Directions for this task:
Output every entry below word for word, minus the images.

Plain-text document sources
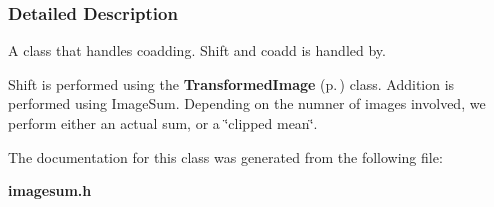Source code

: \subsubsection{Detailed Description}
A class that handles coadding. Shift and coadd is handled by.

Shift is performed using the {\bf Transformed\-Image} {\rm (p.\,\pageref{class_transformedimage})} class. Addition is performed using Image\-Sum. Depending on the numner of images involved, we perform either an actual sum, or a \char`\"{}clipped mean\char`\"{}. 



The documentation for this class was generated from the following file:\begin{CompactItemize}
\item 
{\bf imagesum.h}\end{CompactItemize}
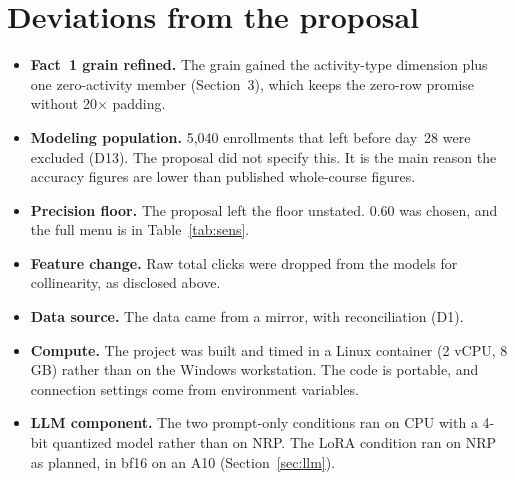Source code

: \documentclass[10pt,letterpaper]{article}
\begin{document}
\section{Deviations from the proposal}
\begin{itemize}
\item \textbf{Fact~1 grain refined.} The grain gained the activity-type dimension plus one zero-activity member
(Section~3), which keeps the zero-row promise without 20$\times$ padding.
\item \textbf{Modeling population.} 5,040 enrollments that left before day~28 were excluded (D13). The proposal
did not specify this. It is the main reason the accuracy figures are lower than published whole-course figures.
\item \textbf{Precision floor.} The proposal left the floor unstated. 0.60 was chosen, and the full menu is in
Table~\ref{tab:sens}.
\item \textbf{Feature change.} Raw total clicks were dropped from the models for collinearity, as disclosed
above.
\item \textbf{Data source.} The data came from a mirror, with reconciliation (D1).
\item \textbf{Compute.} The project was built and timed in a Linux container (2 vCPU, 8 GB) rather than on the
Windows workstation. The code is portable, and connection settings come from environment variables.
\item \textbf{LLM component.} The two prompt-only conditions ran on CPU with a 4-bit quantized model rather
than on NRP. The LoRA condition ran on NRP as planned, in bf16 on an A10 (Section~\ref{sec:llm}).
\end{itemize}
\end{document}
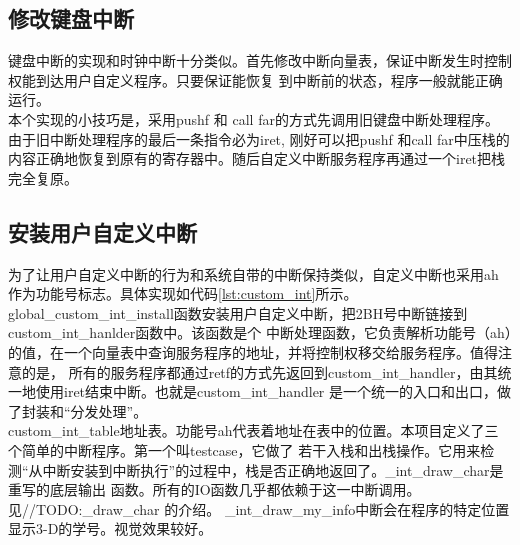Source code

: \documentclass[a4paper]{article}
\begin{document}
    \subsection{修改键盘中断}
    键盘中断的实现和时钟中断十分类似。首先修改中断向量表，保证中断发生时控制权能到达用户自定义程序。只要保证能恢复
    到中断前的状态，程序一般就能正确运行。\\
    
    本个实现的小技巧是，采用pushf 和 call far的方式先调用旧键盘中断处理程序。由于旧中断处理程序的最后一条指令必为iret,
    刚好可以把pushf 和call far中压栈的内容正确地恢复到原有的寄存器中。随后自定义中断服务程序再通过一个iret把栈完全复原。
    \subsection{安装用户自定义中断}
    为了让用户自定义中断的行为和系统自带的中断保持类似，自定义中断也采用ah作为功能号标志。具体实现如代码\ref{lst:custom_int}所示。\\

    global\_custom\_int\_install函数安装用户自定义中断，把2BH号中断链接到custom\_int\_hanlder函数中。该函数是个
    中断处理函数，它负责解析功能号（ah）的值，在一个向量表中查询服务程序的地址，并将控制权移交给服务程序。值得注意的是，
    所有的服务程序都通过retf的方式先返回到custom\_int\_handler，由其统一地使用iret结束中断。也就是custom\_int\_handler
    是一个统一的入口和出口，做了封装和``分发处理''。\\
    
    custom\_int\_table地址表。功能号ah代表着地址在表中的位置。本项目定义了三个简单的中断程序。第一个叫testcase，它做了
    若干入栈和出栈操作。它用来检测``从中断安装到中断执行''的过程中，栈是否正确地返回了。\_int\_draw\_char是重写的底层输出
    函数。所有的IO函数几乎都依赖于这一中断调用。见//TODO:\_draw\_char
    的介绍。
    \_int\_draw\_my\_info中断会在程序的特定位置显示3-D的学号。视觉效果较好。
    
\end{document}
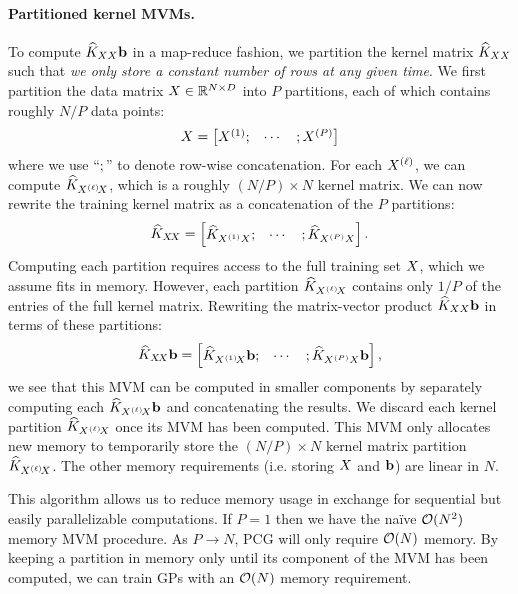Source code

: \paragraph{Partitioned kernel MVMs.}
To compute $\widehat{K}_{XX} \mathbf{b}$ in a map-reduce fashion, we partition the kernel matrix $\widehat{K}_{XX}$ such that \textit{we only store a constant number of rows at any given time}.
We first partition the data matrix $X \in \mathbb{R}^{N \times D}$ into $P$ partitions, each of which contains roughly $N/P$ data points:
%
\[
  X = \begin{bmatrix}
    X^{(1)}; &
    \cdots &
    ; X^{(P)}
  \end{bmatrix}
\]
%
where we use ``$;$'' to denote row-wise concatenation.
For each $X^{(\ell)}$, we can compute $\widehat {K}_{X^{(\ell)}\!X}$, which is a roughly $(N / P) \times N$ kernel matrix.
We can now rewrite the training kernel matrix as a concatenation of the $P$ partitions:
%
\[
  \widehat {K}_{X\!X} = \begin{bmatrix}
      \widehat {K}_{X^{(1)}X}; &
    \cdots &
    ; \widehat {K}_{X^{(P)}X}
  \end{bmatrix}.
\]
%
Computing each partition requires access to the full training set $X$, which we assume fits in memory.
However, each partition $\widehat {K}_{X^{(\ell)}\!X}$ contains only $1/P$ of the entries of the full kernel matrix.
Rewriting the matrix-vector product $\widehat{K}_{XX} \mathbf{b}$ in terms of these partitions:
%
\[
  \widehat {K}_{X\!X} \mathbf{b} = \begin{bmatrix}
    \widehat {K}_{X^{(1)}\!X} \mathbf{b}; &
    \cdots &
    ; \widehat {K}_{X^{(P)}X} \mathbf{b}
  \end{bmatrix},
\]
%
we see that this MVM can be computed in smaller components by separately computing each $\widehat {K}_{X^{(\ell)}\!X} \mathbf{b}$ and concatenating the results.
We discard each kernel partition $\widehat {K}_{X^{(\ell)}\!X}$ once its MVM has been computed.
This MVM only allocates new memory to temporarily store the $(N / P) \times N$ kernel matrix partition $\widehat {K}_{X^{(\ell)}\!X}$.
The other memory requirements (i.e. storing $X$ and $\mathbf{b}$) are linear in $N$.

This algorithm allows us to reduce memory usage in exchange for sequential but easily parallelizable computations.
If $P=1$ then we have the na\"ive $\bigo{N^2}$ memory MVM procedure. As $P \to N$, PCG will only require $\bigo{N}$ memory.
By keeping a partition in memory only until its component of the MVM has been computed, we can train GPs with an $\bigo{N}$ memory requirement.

Response to the task:
Source code

: \subsubsection{Detailed Description}
A class that handles coadding. Shift and coadd is handled by.

Shift is performed using the {\bf Transformed\-Image} {\rm (p.\,\pageref{class_transformedimage})} class. Addition is performed using Image\-Sum. Depending on the numner of images involved, we perform either an actual sum, or a \char`\"{}clipped mean\char`\"{}. 



The documentation for this class was generated from the following file:\begin{CompactItemize}
\item 
{\bf imagesum.h}\end{CompactItemize}
Source code

: \documentclass[10pt,letterpaper]{article}
\begin{document}
\section{Deviations from the proposal}
\begin{itemize}
\item \textbf{Fact~1 grain refined.} The grain gained the activity-type dimension plus one zero-activity member
(Section~3), which keeps the zero-row promise without 20$\times$ padding.
\item \textbf{Modeling population.} 5,040 enrollments that left before day~28 were excluded (D13). The proposal
did not specify this. It is the main reason the accuracy figures are lower than published whole-course figures.
\item \textbf{Precision floor.} The proposal left the floor unstated. 0.60 was chosen, and the full menu is in
Table~\ref{tab:sens}.
\item \textbf{Feature change.} Raw total clicks were dropped from the models for collinearity, as disclosed
above.
\item \textbf{Data source.} The data came from a mirror, with reconciliation (D1).
\item \textbf{Compute.} The project was built and timed in a Linux container (2 vCPU, 8 GB) rather than on the
Windows workstation. The code is portable, and connection settings come from environment variables.
\item \textbf{LLM component.} The two prompt-only conditions ran on CPU with a 4-bit quantized model rather
than on NRP. The LoRA condition ran on NRP as planned, in bf16 on an A10 (Section~\ref{sec:llm}).
\end{itemize}
\end{document}
Source code

: \documentclass[a4paper]{article}
\begin{document}
    \subsection{修改键盘中断}
    键盘中断的实现和时钟中断十分类似。首先修改中断向量表，保证中断发生时控制权能到达用户自定义程序。只要保证能恢复
    到中断前的状态，程序一般就能正确运行。\\
    
    本个实现的小技巧是，采用pushf 和 call far的方式先调用旧键盘中断处理程序。由于旧中断处理程序的最后一条指令必为iret,
    刚好可以把pushf 和call far中压栈的内容正确地恢复到原有的寄存器中。随后自定义中断服务程序再通过一个iret把栈完全复原。
    \subsection{安装用户自定义中断}
    为了让用户自定义中断的行为和系统自带的中断保持类似，自定义中断也采用ah作为功能号标志。具体实现如代码\ref{lst:custom_int}所示。\\

    global\_custom\_int\_install函数安装用户自定义中断，把2BH号中断链接到custom\_int\_hanlder函数中。该函数是个
    中断处理函数，它负责解析功能号（ah）的值，在一个向量表中查询服务程序的地址，并将控制权移交给服务程序。值得注意的是，
    所有的服务程序都通过retf的方式先返回到custom\_int\_handler，由其统一地使用iret结束中断。也就是custom\_int\_handler
    是一个统一的入口和出口，做了封装和``分发处理''。\\
    
    custom\_int\_table地址表。功能号ah代表着地址在表中的位置。本项目定义了三个简单的中断程序。第一个叫testcase，它做了
    若干入栈和出栈操作。它用来检测``从中断安装到中断执行''的过程中，栈是否正确地返回了。\_int\_draw\_char是重写的底层输出
    函数。所有的IO函数几乎都依赖于这一中断调用。见//TODO:\_draw\_char
    的介绍。
    \_int\_draw\_my\_info中断会在程序的特定位置显示3-D的学号。视觉效果较好。
    
\end{document}
Source code

: \paragraph{Partitioned kernel MVMs.}
To compute $\widehat{K}_{XX} \mathbf{b}$ in a map-reduce fashion, we partition the kernel matrix $\widehat{K}_{XX}$ such that \textit{we only store a constant number of rows at any given time}.
We first partition the data matrix $X \in \mathbb{R}^{N \times D}$ into $P$ partitions, each of which contains roughly $N/P$ data points:
%
\[
  X = \begin{bmatrix}
    X^{(1)}; &
    \cdots &
    ; X^{(P)}
  \end{bmatrix}
\]
%
where we use ``$;$'' to denote row-wise concatenation.
For each $X^{(\ell)}$, we can compute $\widehat {K}_{X^{(\ell)}\!X}$, which is a roughly $(N / P) \times N$ kernel matrix.
We can now rewrite the training kernel matrix as a concatenation of the $P$ partitions:
%
\[
  \widehat {K}_{X\!X} = \begin{bmatrix}
      \widehat {K}_{X^{(1)}X}; &
    \cdots &
    ; \widehat {K}_{X^{(P)}X}
  \end{bmatrix}.
\]
%
Computing each partition requires access to the full training set $X$, which we assume fits in memory.
However, each partition $\widehat {K}_{X^{(\ell)}\!X}$ contains only $1/P$ of the entries of the full kernel matrix.
Rewriting the matrix-vector product $\widehat{K}_{XX} \mathbf{b}$ in terms of these partitions:
%
\[
  \widehat {K}_{X\!X} \mathbf{b} = \begin{bmatrix}
    \widehat {K}_{X^{(1)}\!X} \mathbf{b}; &
    \cdots &
    ; \widehat {K}_{X^{(P)}X} \mathbf{b}
  \end{bmatrix},
\]
%
we see that this MVM can be computed in smaller components by separately computing each $\widehat {K}_{X^{(\ell)}\!X} \mathbf{b}$ and concatenating the results.
We discard each kernel partition $\widehat {K}_{X^{(\ell)}\!X}$ once its MVM has been computed.
This MVM only allocates new memory to temporarily store the $(N / P) \times N$ kernel matrix partition $\widehat {K}_{X^{(\ell)}\!X}$.
The other memory requirements (i.e. storing $X$ and $\mathbf{b}$) are linear in $N$.

This algorithm allows us to reduce memory usage in exchange for sequential but easily parallelizable computations.
If $P=1$ then we have the na\"ive $\bigo{N^2}$ memory MVM procedure. As $P \to N$, PCG will only require $\bigo{N}$ memory.
By keeping a partition in memory only until its component of the MVM has been computed, we can train GPs with an $\bigo{N}$ memory requirement.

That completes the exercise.